Il ricercatore dell’Università degli studi di Milano Thomas Aureliani, che ha curato questa parte del rapporto, parla di “matrimonio” tra ciclo del cemento e ciclo dei rifiuti. Un esempio di questo connubio è offerto dalla vicenda della Perego Strade di Cassago Brianza (Lecco), azienda molto attiva nel settore edile lombardo. «Attraverso l’infiltrazione da parte di elementi mafiosi, la ‘ndrangheta riuscì, mediante iniezione di liquidità e l’acquisizione di partecipazione nel capitale della società, a prendere progressivamente il controllo dell’azienda per deviarne i fini leciti verso quelli illeciti e criminali. Il dato preoccupante dal punto di vista ambientale e sanitario riguarda il fatto che la magistratura avrebbe attestato la presenza di materiali altamente inquinanti come l’amianto, utilizzati dalla Perego per le opere di riempimento, per un totale di almeno due milioni di chili di rifiuti smaltiti».

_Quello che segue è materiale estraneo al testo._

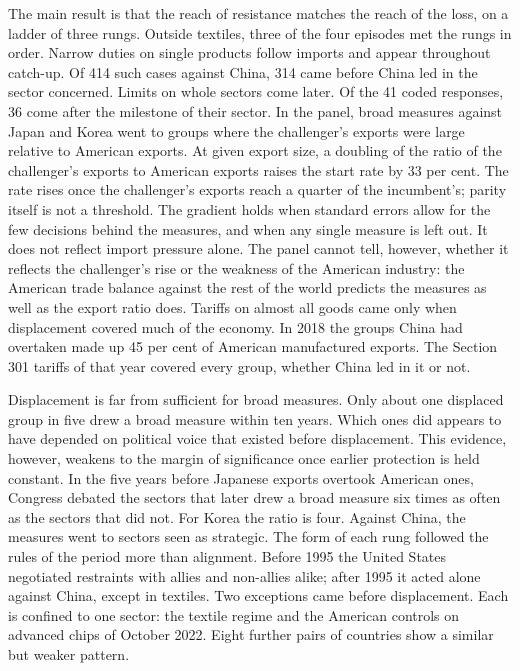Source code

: \documentclass[review,authoryear,12pt]{elsarticle}
\begin{document}
The main result is that the reach of resistance matches the reach of the loss, on a ladder of three rungs. Outside textiles, three of the four episodes met the rungs in order. Narrow duties on single products follow imports and appear throughout catch-up. Of 414 such cases against China, 314 came before China led in the sector concerned. Limits on whole sectors come later. Of the 41 coded responses, 36 come after the milestone of their sector. In the panel, broad measures against Japan and Korea went to groups where the challenger's exports were large relative to American exports. At given export size, a doubling of the ratio of the challenger's exports to American exports raises the start rate by 33 per cent. The rate rises once the challenger's exports reach a quarter of the incumbent's; parity itself is not a threshold. The gradient holds when standard errors allow for the few decisions behind the measures, and when any single measure is left out. It does not reflect import pressure alone. The panel cannot tell, however, whether it reflects the challenger's rise or the weakness of the American industry: the American trade balance against the rest of the world predicts the measures as well as the export ratio does. Tariffs on almost all goods came only when displacement covered much of the economy. In 2018 the groups China had overtaken made up 45 per cent of American manufactured exports. The Section 301 tariffs of that year covered every group, whether China led in it or not.

Displacement is far from sufficient for broad measures. Only about one displaced group in five drew a broad measure within ten years. Which ones did appears to have depended on political voice that existed before displacement. This evidence, however, weakens to the margin of significance once earlier protection is held constant. In the five years before Japanese exports overtook American ones, Congress debated the sectors that later drew a broad measure six times as often as the sectors that did not. For Korea the ratio is four. Against China, the measures went to sectors seen as strategic. The form of each rung followed the rules of the period more than alignment. Before 1995 the United States negotiated restraints with allies and non-allies alike; after 1995 it acted alone against China, except in textiles. Two exceptions came before displacement. Each is confined to one sector: the textile regime and the American controls on advanced chips of October 2022. Eight further pairs of countries show a similar but weaker pattern.
\end{document}
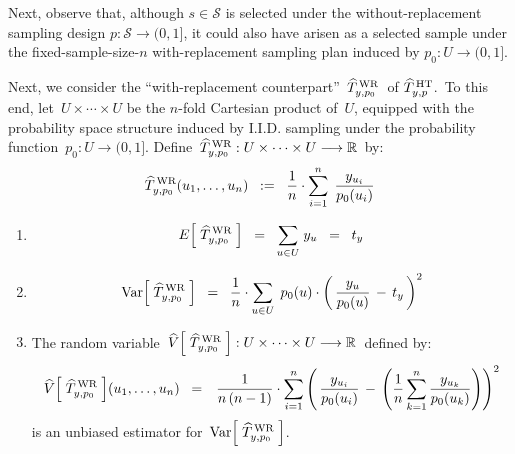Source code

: \vskip 0.5cm
\noindent
Next, observe that, although \;$s \in \mathcal{S}$\; is selected under the
without-replacement sampling design \;$p : \mathcal{S} \longrightarrow (0,1]$,\;
it could also have arisen as a selected sample under the fixed-sample-size-$n$
with-replacement sampling plan induced by \;$p_{0} : U \longrightarrow (0,1]$.\;

\vskip 0.5cm
\noindent
Next, we consider the ``with-replacement counterpart''
\,$\widehat{T}^{\,\textnormal{WR}}_{y,p_{0}}$\,
of
\;$\widehat{T}^{\,\textnormal{HT}}_{y,p}$.\,
To this end, let \,$U \times \cdots \times U$ be the $n$-fold Cartesian product of \,$U$,
equipped with the probability space structure induced by I.I.D. sampling under
the probability function \,$p_{0} : U \longrightarrow (0,1]$.
Define
\,$\widehat{T}^{\,\textnormal{WR}}_{y,p_{0}} : U \times \cdots \times U \longrightarrow \Re$\,
by:
\begin{equation*}
\widehat{T}^{\,\textnormal{WR}}_{y,p_{0}}(u_{1},\ldots,u_{n})
\;\; := \;\;
	\dfrac{1}{n}\cdot\overset{n}{\underset{i=1}{\sum}}\;\, \dfrac{y_{u_{i}}}{p_{0}(u_{i})}
\end{equation*}
\begin{proposition}
\mbox{}\vskip 0.1cm
\begin{enumerate}
\item
	\begin{equation*}
	E\!\left[\;\widehat{T}^{\,\textnormal{WR}}_{y,p_{0}}\;\right]
	\;\; = \;\;
		\underset{u \in U}{\sum}\; y_{u}
	\;\; = \;\;
		t_{y}
	\end{equation*}
\item
	\begin{equation*}
	\Var\!\left[\;\widehat{T}^{\,\textnormal{WR}}_{y,p_{0}}\;\right]
	\;\; = \;\;
		\dfrac{1}{n}\cdot
		\underset{u \in U}{\sum}\;\,
		p_{0}(u)\cdot\left(\,\dfrac{y_{u}}{p_{0}(u)}\,-\,t_{y}\,\right)^{2}
	\end{equation*}
\item
	The random variable
	\,$\widehat{V}\!\left[\;\widehat{T}^{\,\textnormal{WR}}_{y,p_{0}}\;\right] :
	U \times \cdots \times U \longrightarrow \Re$\, defined by:
	\begin{equation*}
	\widehat{V}\!\left[\;\widehat{T}^{\,\textnormal{WR}}_{y,p_{0}}\;\right]\!(u_{1},\ldots,u_{n})
	\;\; = \;\;\,
		\dfrac{1}{n\,(n-1)}\cdot\overset{n}{\underset{i = 1}{\sum}}
		\left(\,
			\dfrac{y_{u_{i}}}{p_{0}(u_{i})}
			\,-\,
			\left(\dfrac{1}{n}\,\overset{n}{\underset{k=1}{\sum}}\,\dfrac{y_{u_{k}}}{p_{0}(u_{k})}\right)
			\right)^{2}
	\end{equation*}
	is an unbiased estimator for \,$\Var\!\left[\;\widehat{T}^{\,\textnormal{WR}}_{y,p_{0}}\;\right]$.
\end{enumerate}
\end{proposition}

Altra vicenda esemplificatrice della saldatura tra cemento e rifiuti e tra clan calabresi e imprenditori lombardi è quella legata alla costruzione del quartiere residenziale “Buccinasco Più”, in cui al di sotto del verde pubblico e delle palazzine sono stati smaltiti rifiuti pericolosi per la salute umana: dall’indagine emerge che il terreno è inquinato con «grossi plinti di cemento, scorie verificate di forno, residui secchi di coloranti industriali». Costruttori lombardi, in particolare Maurizio Luraghi – condannato per concorso esterno in associazione mafiosa –, subappaltavano alle ditte vicine allo storico clan dei Barbaro-Papalia, dominante nella zona, i lavori per lo sbancamento e il riempimento di vari lotti. Nel verbale di sequestro si legge che la gestione illecita di rifiuti speciali ha determinato la realizzazione di una discarica abusiva, cresciuta “con ripetute operazioni di riempimento” che hanno innalzato il “piano campagna”, cioè il livello del terreno, da 3 a 5 metri. «È in questo modo – osserva Aureliani – che si è venuto a plasmare il paesaggio ecocriminale lombardo, in cui la morfologia dei territori si altera con rifiuti di ogni sorta. Discariche abusive trasformate in giardini pubblici e edifici residenziali diventati sede di scarti inquinanti».

Un altro caso storico è quello della cosiddetta “cava della ‘ndrangheta” scoperta in Brianza. Nel 2008, attraverso l’operazione “Star wars”, emerse che alcuni imprenditori calabresi vicini alla cosca Iamonte di Melito Porto Salvo e titolari di una ditta di demolizioni trafficavano rifiuti di metalli edili e materiali plastici. Lo smaltimento illecito avveniva nei pressi di Desio, Seregno e Briosco in uno spazio di circa 65 mila metri quadri (dieci campi da calcio) in cui vennero recuperati rifiuti tossici e nocivi per 178 mila metri cubi. Vennero anche smaltiti idrocarburi, cromo, piombo.

Le inchieste hanno svelato scenari inquietanti, da cui emerge che imprenditori locali «ben inseriti nella realtà economica lombarda e alla guida di imprese sane e di medie dimensioni, i quali nonostante abbiano, almeno la gran parte, un ‘curriculum’ di rispettabilità alle loro spalle, hanno messo le loro imprese a disposizione dei clan calabresi, consumando essi stessi dei reati specifici, sia con la falsificazione dei documenti di trasporto dei materiali da demolizione, sia con lo scarico abusivo di tali materiali, solo valutando la convenienza economica del momento», è detto in una relazione della Commissione parlamentare sulle ecomafie. Non solo imprenditori, ma anche amministratori pubblici, professionisti, faccendieri di ogni sorta vanno a braccetto con la ‘ndrangheta e questo spiega, anche, perché la Lombardia sia una delle regioni più colpite da fenomeni di criminalità ambientale.